START The data

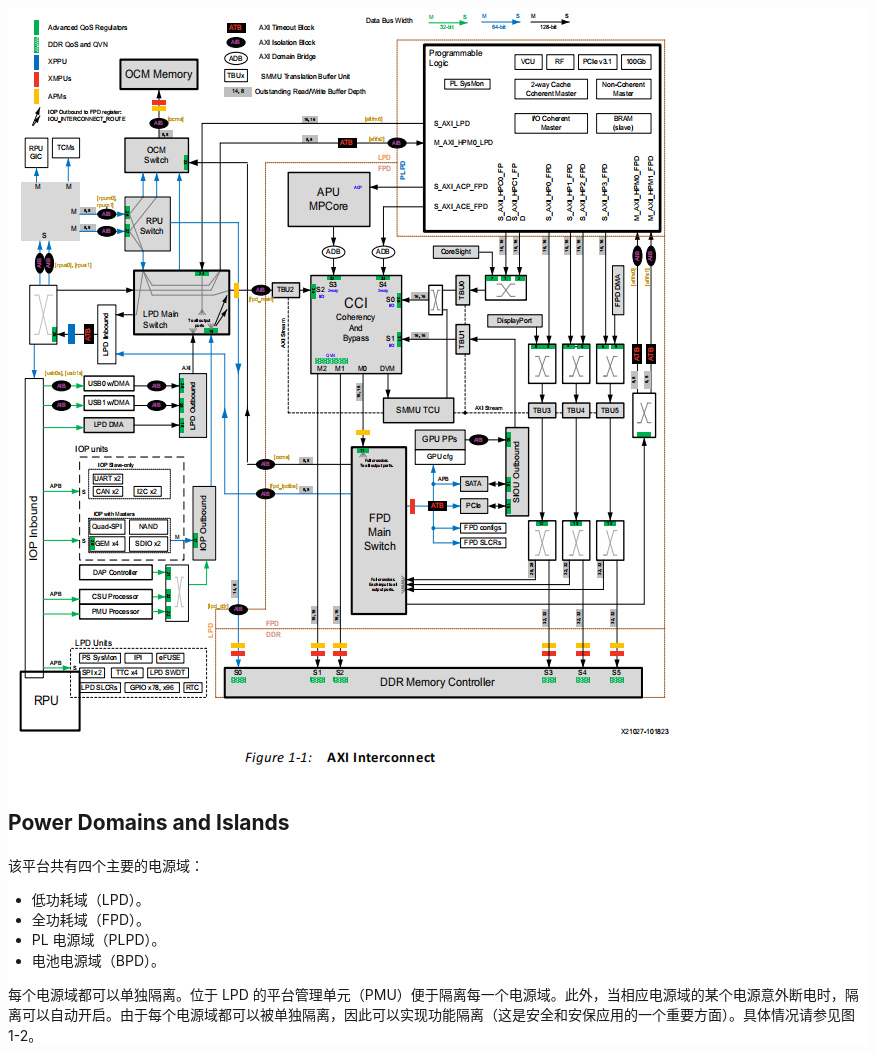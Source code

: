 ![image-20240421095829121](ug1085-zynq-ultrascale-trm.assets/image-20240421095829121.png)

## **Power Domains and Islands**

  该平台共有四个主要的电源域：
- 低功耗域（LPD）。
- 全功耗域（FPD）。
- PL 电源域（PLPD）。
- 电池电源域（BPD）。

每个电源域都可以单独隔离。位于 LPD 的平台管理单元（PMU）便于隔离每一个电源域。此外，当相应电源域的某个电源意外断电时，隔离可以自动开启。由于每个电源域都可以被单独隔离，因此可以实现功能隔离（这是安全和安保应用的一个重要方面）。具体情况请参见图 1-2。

END The data
START The data

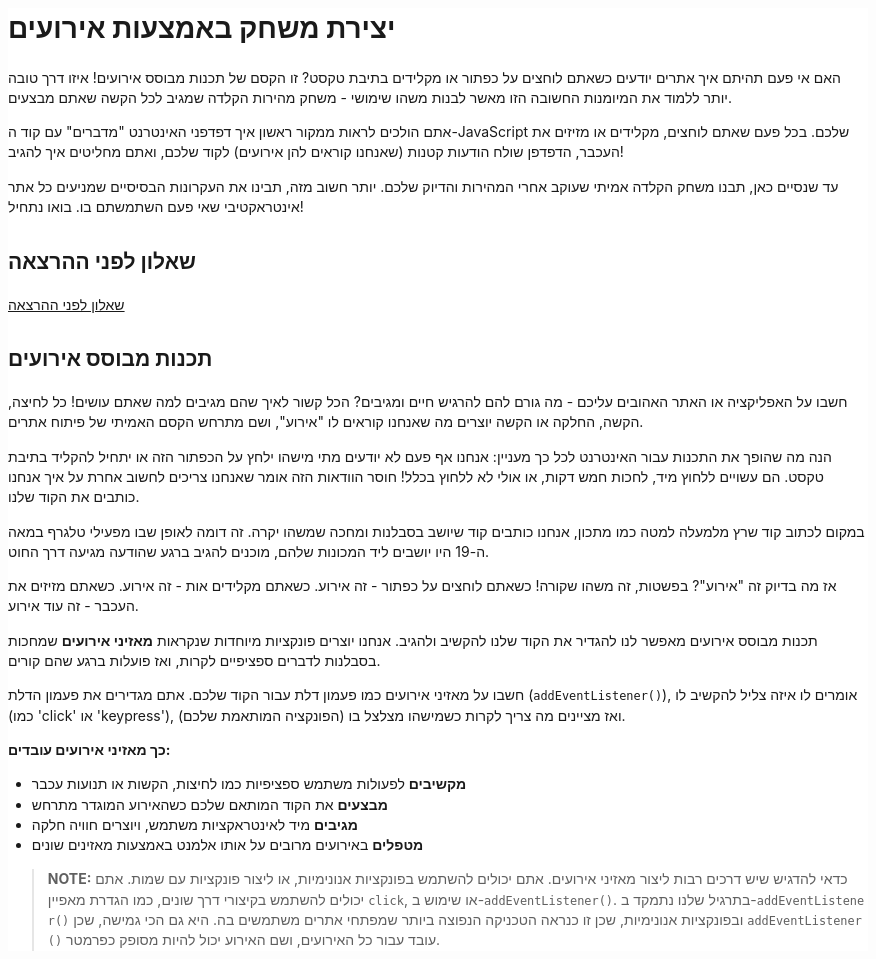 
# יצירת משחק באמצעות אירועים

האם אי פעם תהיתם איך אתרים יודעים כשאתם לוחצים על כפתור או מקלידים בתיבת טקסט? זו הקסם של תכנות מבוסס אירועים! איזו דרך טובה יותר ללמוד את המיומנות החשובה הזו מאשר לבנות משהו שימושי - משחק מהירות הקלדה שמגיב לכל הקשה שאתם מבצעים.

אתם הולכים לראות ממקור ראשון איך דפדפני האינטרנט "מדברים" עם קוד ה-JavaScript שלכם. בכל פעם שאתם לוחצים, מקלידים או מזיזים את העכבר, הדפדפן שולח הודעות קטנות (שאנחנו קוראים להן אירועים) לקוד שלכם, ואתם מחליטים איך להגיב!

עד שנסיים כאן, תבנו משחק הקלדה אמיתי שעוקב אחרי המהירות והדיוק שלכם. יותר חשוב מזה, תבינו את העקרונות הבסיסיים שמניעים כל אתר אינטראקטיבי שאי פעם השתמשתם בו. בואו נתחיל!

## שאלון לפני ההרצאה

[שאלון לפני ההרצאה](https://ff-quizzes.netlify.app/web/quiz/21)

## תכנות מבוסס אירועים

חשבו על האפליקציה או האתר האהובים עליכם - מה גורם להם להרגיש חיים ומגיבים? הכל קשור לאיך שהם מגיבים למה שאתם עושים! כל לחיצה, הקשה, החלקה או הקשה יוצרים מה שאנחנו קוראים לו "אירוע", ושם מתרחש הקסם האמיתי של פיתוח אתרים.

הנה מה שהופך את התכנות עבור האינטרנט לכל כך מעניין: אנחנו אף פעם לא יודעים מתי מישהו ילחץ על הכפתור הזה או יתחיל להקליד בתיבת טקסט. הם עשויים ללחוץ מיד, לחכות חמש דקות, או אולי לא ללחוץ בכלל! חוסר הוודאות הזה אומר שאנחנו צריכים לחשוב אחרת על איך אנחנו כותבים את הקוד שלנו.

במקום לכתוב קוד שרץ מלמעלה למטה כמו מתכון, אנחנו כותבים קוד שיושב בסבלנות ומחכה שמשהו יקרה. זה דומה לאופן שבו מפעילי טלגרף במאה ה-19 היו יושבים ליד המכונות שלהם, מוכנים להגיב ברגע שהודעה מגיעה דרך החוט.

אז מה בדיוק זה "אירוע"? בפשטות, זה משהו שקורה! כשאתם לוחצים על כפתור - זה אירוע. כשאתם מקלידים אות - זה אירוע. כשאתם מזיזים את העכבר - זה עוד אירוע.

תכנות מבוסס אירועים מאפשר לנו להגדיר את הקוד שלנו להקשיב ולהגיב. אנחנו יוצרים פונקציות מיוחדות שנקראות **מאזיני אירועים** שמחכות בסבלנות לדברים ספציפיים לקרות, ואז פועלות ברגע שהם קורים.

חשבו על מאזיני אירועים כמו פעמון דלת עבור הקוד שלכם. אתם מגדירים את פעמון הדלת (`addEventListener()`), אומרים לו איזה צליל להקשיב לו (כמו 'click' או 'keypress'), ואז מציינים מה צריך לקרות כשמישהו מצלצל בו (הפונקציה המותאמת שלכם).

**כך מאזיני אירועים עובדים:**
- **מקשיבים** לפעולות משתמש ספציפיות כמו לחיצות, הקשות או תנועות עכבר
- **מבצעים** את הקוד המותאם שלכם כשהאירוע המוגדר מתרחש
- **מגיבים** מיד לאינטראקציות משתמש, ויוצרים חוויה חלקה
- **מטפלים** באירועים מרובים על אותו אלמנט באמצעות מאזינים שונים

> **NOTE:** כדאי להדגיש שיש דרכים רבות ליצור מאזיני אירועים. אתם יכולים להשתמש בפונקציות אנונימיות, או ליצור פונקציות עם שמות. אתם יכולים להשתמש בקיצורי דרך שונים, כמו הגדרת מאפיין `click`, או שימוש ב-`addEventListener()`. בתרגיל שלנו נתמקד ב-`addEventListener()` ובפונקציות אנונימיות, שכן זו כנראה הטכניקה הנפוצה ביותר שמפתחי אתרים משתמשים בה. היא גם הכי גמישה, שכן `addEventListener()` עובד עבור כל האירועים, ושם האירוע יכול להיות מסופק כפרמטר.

END The data
START The data

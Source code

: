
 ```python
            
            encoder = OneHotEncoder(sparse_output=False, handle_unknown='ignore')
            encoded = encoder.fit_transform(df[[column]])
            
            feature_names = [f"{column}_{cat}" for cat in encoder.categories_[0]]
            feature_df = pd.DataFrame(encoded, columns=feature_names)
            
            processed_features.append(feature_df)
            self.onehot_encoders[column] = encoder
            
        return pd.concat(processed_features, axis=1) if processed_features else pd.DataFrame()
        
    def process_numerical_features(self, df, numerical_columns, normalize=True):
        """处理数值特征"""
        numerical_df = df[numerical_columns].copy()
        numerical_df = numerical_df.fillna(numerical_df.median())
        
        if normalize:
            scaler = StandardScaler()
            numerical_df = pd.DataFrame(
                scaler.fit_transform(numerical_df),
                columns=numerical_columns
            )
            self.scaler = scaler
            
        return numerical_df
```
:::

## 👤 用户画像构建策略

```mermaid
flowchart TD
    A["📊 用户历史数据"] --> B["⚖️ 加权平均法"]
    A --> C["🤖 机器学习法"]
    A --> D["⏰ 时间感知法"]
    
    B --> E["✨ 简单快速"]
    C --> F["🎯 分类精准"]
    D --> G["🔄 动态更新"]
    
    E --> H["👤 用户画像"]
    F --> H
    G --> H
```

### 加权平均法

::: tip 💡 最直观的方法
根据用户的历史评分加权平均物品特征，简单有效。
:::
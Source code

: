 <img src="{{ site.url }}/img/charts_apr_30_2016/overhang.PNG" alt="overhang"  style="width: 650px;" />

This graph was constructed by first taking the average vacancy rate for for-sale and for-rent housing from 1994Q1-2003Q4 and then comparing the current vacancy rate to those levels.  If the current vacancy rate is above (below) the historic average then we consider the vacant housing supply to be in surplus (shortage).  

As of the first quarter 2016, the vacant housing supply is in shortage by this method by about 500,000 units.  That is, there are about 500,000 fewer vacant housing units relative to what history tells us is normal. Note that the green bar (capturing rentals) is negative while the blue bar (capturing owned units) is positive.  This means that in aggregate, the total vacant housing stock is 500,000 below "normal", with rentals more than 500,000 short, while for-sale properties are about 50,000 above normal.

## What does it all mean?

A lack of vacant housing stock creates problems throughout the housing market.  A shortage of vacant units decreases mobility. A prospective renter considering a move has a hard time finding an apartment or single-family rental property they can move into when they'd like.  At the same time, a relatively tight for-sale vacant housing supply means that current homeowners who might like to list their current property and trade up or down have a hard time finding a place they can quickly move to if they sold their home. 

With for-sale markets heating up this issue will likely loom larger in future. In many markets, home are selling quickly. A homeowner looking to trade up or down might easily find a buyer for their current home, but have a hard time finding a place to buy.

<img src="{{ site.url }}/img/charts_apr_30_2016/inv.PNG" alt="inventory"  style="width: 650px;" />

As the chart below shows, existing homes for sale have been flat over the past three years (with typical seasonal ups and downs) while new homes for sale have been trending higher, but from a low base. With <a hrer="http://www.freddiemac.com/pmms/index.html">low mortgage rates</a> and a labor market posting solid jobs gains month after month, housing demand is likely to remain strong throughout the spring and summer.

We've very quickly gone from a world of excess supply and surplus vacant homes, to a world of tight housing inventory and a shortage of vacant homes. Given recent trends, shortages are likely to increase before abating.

END The data

### Requirement
Lines from the entries that contain the word "scaler" are what the answer must hold.

### Output below
            scaler = StandardScaler()
                scaler.fit_transform(numerical_df),
            self.scaler = scaler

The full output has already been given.